(Collected data)
****

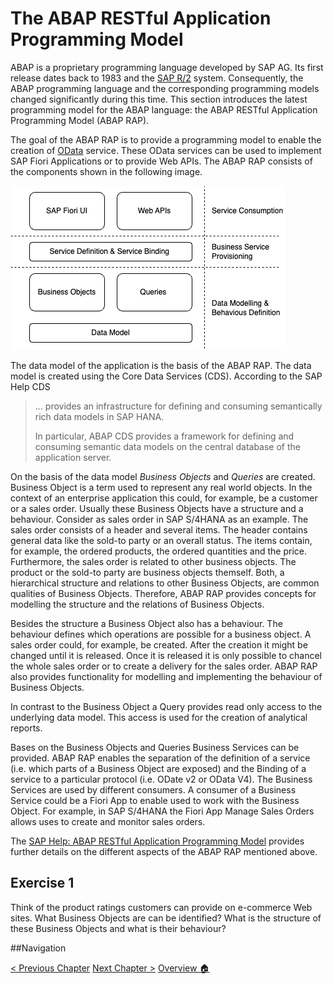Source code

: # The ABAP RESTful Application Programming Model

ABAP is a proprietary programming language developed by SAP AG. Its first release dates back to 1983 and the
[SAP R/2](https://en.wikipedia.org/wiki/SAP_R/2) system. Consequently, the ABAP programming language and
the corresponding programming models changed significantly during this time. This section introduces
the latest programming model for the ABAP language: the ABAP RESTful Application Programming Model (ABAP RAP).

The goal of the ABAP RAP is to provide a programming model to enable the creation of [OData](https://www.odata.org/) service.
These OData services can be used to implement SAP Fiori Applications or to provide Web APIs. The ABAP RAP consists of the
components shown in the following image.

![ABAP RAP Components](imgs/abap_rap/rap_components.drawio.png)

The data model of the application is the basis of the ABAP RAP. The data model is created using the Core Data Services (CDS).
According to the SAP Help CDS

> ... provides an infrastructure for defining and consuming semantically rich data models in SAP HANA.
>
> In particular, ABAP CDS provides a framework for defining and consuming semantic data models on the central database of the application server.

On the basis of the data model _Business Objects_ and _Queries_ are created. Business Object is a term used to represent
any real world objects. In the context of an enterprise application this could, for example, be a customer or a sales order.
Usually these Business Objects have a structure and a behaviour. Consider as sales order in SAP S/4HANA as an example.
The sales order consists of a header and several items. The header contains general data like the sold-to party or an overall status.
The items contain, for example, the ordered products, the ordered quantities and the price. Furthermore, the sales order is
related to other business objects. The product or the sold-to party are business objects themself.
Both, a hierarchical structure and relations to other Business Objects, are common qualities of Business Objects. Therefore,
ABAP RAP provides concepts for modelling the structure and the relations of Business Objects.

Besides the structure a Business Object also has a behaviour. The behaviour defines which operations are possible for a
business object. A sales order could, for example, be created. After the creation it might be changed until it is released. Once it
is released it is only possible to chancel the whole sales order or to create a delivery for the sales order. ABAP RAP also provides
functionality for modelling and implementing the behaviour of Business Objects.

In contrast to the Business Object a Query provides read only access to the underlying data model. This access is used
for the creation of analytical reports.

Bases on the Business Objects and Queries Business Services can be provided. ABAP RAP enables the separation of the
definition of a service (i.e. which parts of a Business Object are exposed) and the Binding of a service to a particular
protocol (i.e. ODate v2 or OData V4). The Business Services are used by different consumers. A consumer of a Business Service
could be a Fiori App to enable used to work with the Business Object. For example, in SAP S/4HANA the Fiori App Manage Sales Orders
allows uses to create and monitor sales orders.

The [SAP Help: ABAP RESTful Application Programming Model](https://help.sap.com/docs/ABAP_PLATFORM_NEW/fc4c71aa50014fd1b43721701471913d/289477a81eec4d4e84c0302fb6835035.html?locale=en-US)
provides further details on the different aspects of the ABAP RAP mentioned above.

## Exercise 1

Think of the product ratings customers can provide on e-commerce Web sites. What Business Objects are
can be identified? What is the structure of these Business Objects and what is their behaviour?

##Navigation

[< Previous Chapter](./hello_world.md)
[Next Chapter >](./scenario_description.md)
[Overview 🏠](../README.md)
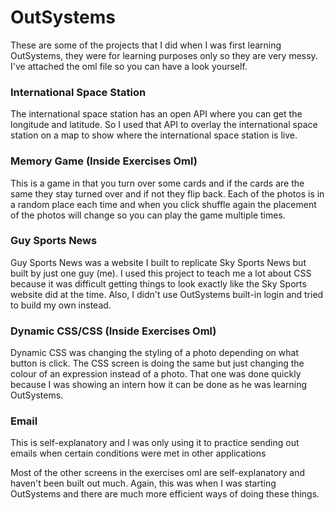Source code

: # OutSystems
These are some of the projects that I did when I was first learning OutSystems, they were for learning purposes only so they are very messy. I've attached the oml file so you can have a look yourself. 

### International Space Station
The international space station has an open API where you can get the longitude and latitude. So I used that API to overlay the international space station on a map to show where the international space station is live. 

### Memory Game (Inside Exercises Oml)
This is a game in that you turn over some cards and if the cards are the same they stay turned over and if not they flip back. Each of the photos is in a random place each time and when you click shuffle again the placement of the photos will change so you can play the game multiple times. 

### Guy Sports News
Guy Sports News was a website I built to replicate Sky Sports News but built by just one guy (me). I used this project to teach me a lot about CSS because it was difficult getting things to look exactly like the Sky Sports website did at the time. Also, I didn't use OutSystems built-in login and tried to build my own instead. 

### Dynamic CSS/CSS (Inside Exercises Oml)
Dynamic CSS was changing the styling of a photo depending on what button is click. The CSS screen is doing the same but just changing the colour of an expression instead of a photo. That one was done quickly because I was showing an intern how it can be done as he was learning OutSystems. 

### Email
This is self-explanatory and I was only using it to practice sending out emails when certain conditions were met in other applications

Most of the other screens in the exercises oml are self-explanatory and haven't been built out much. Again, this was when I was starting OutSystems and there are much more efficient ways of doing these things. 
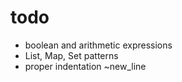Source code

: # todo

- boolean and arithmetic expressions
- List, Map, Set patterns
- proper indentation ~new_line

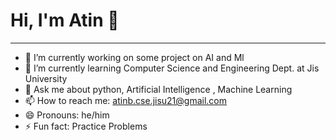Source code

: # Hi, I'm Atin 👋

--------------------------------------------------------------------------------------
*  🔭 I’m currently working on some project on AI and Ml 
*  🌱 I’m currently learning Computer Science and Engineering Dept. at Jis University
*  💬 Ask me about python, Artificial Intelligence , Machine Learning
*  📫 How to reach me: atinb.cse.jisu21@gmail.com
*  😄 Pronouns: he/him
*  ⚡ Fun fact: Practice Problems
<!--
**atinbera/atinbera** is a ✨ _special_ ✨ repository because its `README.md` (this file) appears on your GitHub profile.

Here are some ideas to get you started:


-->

****

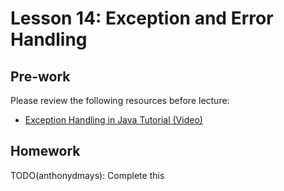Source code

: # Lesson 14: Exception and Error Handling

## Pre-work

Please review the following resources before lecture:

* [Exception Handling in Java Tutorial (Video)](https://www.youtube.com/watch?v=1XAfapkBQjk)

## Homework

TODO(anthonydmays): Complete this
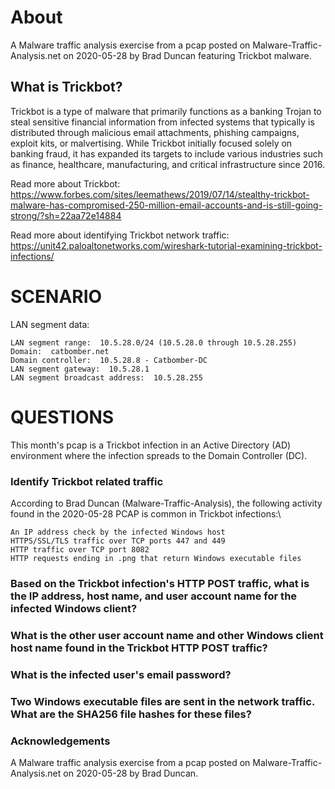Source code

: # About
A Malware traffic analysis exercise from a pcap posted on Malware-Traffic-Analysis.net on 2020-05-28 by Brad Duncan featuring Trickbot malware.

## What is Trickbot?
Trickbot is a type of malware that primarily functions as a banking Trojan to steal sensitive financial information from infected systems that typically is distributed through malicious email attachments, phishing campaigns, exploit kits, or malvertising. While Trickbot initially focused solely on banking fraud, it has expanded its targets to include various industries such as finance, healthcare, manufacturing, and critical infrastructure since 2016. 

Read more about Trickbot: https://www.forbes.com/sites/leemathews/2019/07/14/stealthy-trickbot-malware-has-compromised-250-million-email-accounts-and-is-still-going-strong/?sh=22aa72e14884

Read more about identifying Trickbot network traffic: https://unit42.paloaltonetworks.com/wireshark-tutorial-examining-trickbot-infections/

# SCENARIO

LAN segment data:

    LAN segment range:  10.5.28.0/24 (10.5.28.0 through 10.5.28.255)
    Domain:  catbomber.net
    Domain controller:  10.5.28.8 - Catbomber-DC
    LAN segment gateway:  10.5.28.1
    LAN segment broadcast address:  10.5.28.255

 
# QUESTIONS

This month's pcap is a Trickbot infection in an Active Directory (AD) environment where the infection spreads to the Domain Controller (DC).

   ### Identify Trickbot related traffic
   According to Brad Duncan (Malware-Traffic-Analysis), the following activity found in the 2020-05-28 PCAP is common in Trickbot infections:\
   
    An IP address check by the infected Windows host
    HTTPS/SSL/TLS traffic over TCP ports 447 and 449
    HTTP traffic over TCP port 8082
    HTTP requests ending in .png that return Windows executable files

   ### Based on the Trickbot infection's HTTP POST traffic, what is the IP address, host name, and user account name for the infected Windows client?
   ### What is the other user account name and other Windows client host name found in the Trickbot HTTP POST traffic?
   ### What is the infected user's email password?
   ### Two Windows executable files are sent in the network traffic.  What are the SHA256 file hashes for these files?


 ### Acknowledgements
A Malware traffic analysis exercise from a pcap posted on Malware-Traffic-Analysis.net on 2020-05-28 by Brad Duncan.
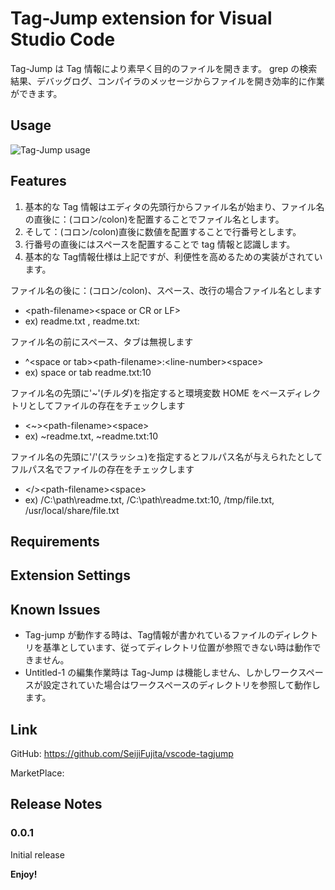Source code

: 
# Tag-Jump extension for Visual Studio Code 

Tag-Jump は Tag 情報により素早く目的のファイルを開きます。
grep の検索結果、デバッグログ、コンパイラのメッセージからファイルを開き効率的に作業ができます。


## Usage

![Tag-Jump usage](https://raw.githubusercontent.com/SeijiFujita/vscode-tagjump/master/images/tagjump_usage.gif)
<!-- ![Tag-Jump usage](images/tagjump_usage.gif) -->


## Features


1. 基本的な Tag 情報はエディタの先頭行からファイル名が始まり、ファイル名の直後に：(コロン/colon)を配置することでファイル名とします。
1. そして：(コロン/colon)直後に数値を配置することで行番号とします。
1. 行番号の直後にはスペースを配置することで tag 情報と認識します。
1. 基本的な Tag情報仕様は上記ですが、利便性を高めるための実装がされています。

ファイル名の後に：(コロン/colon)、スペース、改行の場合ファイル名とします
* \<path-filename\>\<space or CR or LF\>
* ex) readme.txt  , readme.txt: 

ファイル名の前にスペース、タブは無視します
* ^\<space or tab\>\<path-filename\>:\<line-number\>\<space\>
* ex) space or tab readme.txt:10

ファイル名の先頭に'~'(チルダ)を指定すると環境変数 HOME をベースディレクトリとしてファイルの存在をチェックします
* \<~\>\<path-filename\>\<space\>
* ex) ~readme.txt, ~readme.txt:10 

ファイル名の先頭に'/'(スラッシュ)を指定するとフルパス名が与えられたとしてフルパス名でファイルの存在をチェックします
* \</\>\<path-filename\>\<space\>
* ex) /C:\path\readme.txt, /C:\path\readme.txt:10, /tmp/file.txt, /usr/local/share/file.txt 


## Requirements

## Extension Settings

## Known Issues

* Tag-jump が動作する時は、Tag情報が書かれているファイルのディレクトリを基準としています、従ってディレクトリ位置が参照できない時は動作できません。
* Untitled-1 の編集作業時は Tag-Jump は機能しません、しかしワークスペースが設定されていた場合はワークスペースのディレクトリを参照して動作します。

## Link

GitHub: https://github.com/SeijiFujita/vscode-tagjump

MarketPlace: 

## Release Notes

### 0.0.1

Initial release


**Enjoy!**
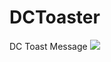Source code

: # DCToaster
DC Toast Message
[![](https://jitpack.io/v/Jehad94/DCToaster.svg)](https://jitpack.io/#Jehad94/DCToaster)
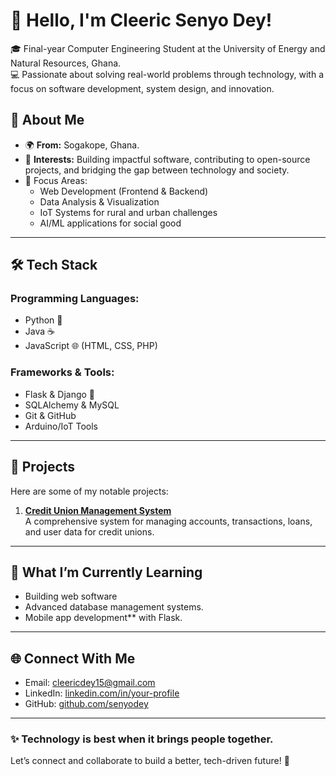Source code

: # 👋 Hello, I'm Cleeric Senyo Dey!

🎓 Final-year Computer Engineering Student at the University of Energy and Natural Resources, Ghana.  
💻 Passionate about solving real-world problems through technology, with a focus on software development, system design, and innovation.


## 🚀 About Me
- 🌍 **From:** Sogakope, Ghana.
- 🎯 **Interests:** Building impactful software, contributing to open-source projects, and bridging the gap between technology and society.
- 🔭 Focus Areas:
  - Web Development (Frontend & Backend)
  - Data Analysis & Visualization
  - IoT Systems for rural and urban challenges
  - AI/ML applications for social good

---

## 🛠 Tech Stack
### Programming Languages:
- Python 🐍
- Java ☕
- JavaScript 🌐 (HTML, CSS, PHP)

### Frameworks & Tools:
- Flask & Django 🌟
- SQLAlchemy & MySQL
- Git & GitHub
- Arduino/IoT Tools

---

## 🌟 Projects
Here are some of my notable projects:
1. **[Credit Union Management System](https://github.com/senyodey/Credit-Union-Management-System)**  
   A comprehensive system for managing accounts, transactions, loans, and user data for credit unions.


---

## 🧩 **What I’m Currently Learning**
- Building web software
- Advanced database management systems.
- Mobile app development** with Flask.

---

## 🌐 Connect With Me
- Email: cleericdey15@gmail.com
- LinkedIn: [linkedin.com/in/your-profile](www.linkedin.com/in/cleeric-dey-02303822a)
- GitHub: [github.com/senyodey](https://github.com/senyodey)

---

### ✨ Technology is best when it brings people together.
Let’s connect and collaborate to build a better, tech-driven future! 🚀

****

**WHAT IS EXPECTED**.
Could you please give the number of lines in the data above that contain the word "behaviour"? Only the number is needed.

**SOLUTION**.
4